I must admit, being at home again was a strange sensation. Not only was I no longer solely responsible for cooking, cleaning and other tasks that take up so much of your time as a student (thanks mum & dad), but I found myself struggling with traffic; I had become so used to left-hand drive cars, that I was getting in the passenger seat in my own car, and forgetting which way to look before crossing the road! Thankfully I didn’t cause an incident, but screwing my head back on to the British way of thinking took the majority of the two weeks; I only just got used to the roads again before I shipped myself back out to Amsterdam to be confused yet again by the simplest of things!

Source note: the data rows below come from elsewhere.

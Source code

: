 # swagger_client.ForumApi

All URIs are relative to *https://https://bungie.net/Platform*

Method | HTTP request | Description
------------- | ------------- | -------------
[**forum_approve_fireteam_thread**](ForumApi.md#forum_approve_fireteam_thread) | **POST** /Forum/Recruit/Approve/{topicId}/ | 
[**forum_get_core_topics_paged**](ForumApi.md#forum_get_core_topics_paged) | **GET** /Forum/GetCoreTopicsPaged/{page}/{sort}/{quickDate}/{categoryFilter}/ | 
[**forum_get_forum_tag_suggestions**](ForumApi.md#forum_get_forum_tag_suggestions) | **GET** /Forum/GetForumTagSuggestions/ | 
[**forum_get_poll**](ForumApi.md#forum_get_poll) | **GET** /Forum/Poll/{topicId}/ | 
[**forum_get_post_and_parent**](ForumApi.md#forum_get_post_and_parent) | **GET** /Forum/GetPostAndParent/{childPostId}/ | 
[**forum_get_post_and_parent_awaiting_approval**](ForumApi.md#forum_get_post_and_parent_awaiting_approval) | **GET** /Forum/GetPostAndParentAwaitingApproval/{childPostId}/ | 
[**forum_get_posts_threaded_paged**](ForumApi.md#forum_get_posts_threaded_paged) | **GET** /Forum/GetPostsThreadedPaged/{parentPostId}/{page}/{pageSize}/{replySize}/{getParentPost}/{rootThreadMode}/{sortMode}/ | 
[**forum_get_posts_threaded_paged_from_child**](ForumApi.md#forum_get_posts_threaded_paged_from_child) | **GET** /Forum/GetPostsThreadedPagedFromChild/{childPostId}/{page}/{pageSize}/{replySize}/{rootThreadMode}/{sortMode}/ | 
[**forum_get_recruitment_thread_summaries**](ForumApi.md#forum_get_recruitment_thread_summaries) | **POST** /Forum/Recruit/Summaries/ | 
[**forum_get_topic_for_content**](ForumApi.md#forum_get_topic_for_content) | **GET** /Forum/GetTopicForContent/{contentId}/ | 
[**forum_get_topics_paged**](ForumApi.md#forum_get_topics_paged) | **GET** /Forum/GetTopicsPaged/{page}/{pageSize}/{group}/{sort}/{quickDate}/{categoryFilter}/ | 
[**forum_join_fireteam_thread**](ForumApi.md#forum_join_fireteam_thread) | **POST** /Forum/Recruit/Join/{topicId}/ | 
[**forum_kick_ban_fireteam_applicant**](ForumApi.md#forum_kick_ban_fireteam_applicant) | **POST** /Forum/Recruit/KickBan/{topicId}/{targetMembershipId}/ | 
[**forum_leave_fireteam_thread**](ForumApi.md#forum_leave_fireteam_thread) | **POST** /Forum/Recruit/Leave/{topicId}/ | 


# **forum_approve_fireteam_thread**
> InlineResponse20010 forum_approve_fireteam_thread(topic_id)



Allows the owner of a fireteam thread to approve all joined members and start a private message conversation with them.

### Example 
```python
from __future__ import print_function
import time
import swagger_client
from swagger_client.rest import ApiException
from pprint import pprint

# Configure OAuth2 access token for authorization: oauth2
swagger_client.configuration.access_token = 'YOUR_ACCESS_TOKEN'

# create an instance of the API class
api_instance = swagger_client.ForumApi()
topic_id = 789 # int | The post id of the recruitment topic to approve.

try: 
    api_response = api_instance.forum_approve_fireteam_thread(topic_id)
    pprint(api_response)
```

Anyway, perhaps one of the things that I had missed most about home is actually the scenery. As much as I enjoy getting lost down the narrow, endless streets of Amsterdam, going home gave me chance to have easy access to the countryside where I can walk my dog, one thing I can’t do in Amsterdam. To wake up in the early hours and go for a run on the winding pathways in the local forest, just as the sun is kissing the misty hillside, is a sight that makes getting up early a worthwhile venture. It might have been freezing, but the view was magnificent, not least because it was pretty much the first hill that I had seen in three months as well…
The Christmas meal is not the only thing that happens in the Ellis household during the winter break. In fact, on New Years Day, I also turned 21. I basically get the chance to celebrate Christmas and my birthday in one two-week period, which I suppose is a pretty handy thing, not least because I can actually be at home to celebrate it. I didn’t have that much of a party per se, given that many of my university friends are either from different parts of the UK, or from different countries altogether. So, instead of all that, it has now become an Ellis tradition to go to the football match of the team we support, Derby County, as a bit of a birthday treat (boring for some, but we like it). To my surprise, my birthday got mentioned on the half-time announcements, so that was a great, completely unexpected surprise!
With the holiday now behind us though, my attention turns to the new year. This is a time of new beginnings and challenges that all of us will be facing in the future. Whether they be academic, sporting, or something else, just remember that these are all opportunities to take and be successful in what you do. Personally, 2018 was a great year. The chance to come out and begin a new journey in Amsterdam is something that will live long in the memory, and now that we are moving into the second half of that journey, I am determined to commit myself to having a successful time out here in whatever challenges I face.
I could talk about university now, how we all face new academic content, how you’ll miss relaxing or being at home, or simply being as far away from university as possible. But instead, I want to leave you with a message, something that I believe is a crucial motto that you should follow throughout the next year. Strive to be better in whatever it is that you do this year. It doesn’t matter what the challenge is, what goal you’ve set yourself, what deadlines you need to meet. Don’t wish for these things to be easier, but aim to be better at what you do. This is my target for the next year. I want to make my remaining time in Amsterdam a great one, so I am willing to challenge myself both academically and in my sports in order to improve. I understand that I leave this text on a more serious note, but I believe its important to start the year as you mean to go on. So, I hope you all had a happy new year, and I hope that you all throw yourselves into whatever challenges you’re facing; you can do it!